Compute the sample geometric standard deviation.

geoSD(x, na.rm = FALSE, sqrt.unbiased = TRUE)

Arguments

x

numeric vector of observations.

na.rm

logical scalar indicating whether to remove missing values from x.
If na.rm=FALSE (the default) and x contains missing values, then a missing value (NA) is returned. If na.rm=TRUE, missing values are removed from x prior to computing the coefficient of variation.

sqrt.unbiased

logical scalar specifying what method to use to compute the sample standard deviation of the log-transformed observations. If sqrt.unbiased=TRUE (the default), the square root of the unbiased estimator of variance is used, otherwise the method of moments estimator of standard deviation is used. See the DETAILS section for more information.

Details

If x contains any non-positive values (values less than or equal to 0), geoMean returns NA and issues a warning.
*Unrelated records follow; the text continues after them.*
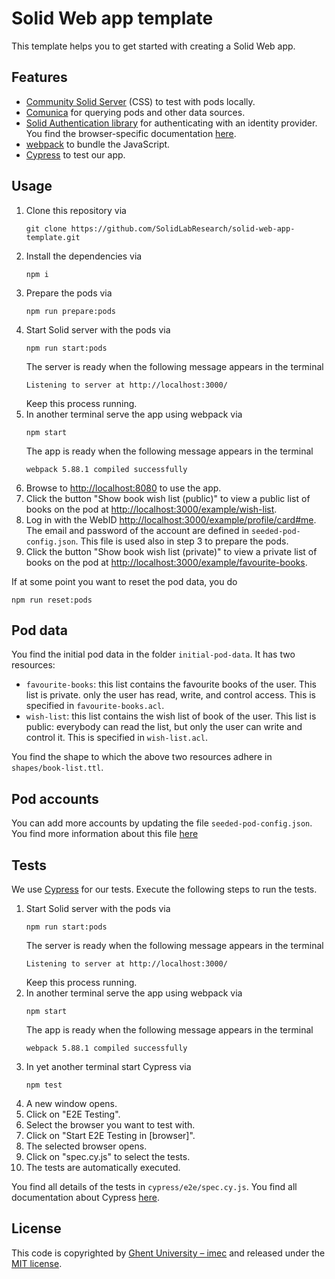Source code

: # Solid Web app template

This template helps you to get started with creating a Solid Web app.

## Features

- [Community Solid Server](https://github.com/CommunitySolidServer/CommunitySolidServer) (CSS) to test with pods locally.
- [Comunica](https://comunica.dev/) for querying pods and other data sources.
- [Solid Authentication library](https://github.com/inrupt/solid-client-authn-js) 
  for authenticating with an identity provider.
  You find the browser-specific documentation 
  [here](https://docs.inrupt.com/developer-tools/javascript/client-libraries/tutorial/authenticate-browser/).
- [webpack](https://webpack.js.org/) to bundle the JavaScript.
- [Cypress](https://www.cypress.io/) to test our app.

## Usage

1. Clone this repository via
   ```shell
   git clone https://github.com/SolidLabResearch/solid-web-app-template.git
   ```
2. Install the dependencies via 
   ```shell
   npm i
   ```
3. Prepare the pods via
   ```shell
   npm run prepare:pods
   ```
4. Start Solid server with the pods via
   ```shell
   npm run start:pods
   ```
   The server is ready when the following message appears in the terminal
   ```
   Listening to server at http://localhost:3000/
   ```
   Keep this process running.
5. In another terminal serve the app using webpack via
   ```shell
   npm start
   ```
   The app is ready when the following message appears in the terminal
   ```
   webpack 5.88.1 compiled successfully
   ```
6. Browse to <http://localhost:8080> to use the app.
7. Click the button "Show book wish list (public)" to view a public list of books on the pod
   at <http://localhost:3000/example/wish-list>.
8. Log in with the WebID <http://localhost:3000/example/profile/card#me>.
   The email and password of the account are defined in `seeded-pod-config.json`.
   This file is used also in step 3 to prepare the pods.
9. Click the button "Show book wish list (private)" to view a private list of books on the pod
   at <http://localhost:3000/example/favourite-books>.

If at some point you want to reset the pod data,
you do 
```shell
npm run reset:pods
```

## Pod data

You find the initial pod data in the folder `initial-pod-data`.
It has two resources:
- `favourite-books`: this list contains the favourite books of the user. 
   This list is private. only the user has read, write, and control access.
   This is specified in `favourite-books.acl`.
- `wish-list`: this list contains the wish list of book of the user.
   This list is public: everybody can read the list, but only the user can write and control it.
   This is specified in `wish-list.acl`.

You find the shape to which the above two resources adhere in `shapes/book-list.ttl`.

## Pod accounts

You can add more accounts by updating the file `seeded-pod-config.json`.
You find more information about this file 
[here](https://communitysolidserver.github.io/CommunitySolidServer/6.x/usage/seeding-pods/)

## Tests

We use [Cypress](https://www.cypress.io/) for our tests.
Execute the following steps to run the tests.

1. Start Solid server with the pods via
   ```shell
   npm run start:pods
   ```
   The server is ready when the following message appears in the terminal
   ```
   Listening to server at http://localhost:3000/
   ```
   Keep this process running.
2. In another terminal serve the app using webpack via
   ```shell
   npm start
   ```
   The app is ready when the following message appears in the terminal
   ```
   webpack 5.88.1 compiled successfully
   ```
3. In yet another terminal start Cypress via
   ```shell
   npm test
   ```
4. A new window opens.
5. Click on "E2E Testing".
6. Select the browser you want to test with.
7. Click on "Start E2E Testing in [browser]".
8. The selected browser opens.
9. Click on "spec.cy.js" to select the tests.
10. The tests are automatically executed.

You find all details of the tests in `cypress/e2e/spec.cy.js`.
You find all documentation about Cypress [here](https://docs.cypress.io).

## License

This code is copyrighted by [Ghent University – imec](http://idlab.ugent.be/) and
released under the [MIT license](http://opensource.org/licenses/MIT).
Let \(\underline{x}\) denote a vector of \(n\) observations from some distribution. The sample geometric standard deviation is a measure of variability. It is defined as: $$s_G = exp(s_y) \;\;\;\;\;\; (1)$$ where $$s_y = [\frac{1}{n-1} \sum_{i=1}^n (y_i - \bar{y})^2]^{1/2} \;\;\;\;\;\; (2)$$ $$y_i = log(x_i), \;\; i = 1, 2, \ldots, n \;\;\;\;\;\; (3)$$ That is, the sample geometric standard deviation is the antilog of the sample standard deviation of the log-transformed observations.

The sample standard deviation of the log-transformed observations shown in Equation (2) is the square root of the unbiased estimator of variance. (Note that this estimator of standard deviation is not an unbiased estimator.) Sometimes, the square root of the method of moments estimator of variance is used instead: $$s_y = [\frac{1}{n} \sum_{i=1}^n (y_i - \bar{y})^2]^{1/2} \;\;\;\;\;\; (4)$$ This is the estimator used in Equation (1) when sqrt.unbiased=FALSE.

Value

A numeric scalar – the sample geometric standard deviation.

References

Berthouex, P.M., and L.C. Brown. (2002). Statistics for Environmental Engineers, Second Edition. Lewis Publishers, Boca Raton, FL.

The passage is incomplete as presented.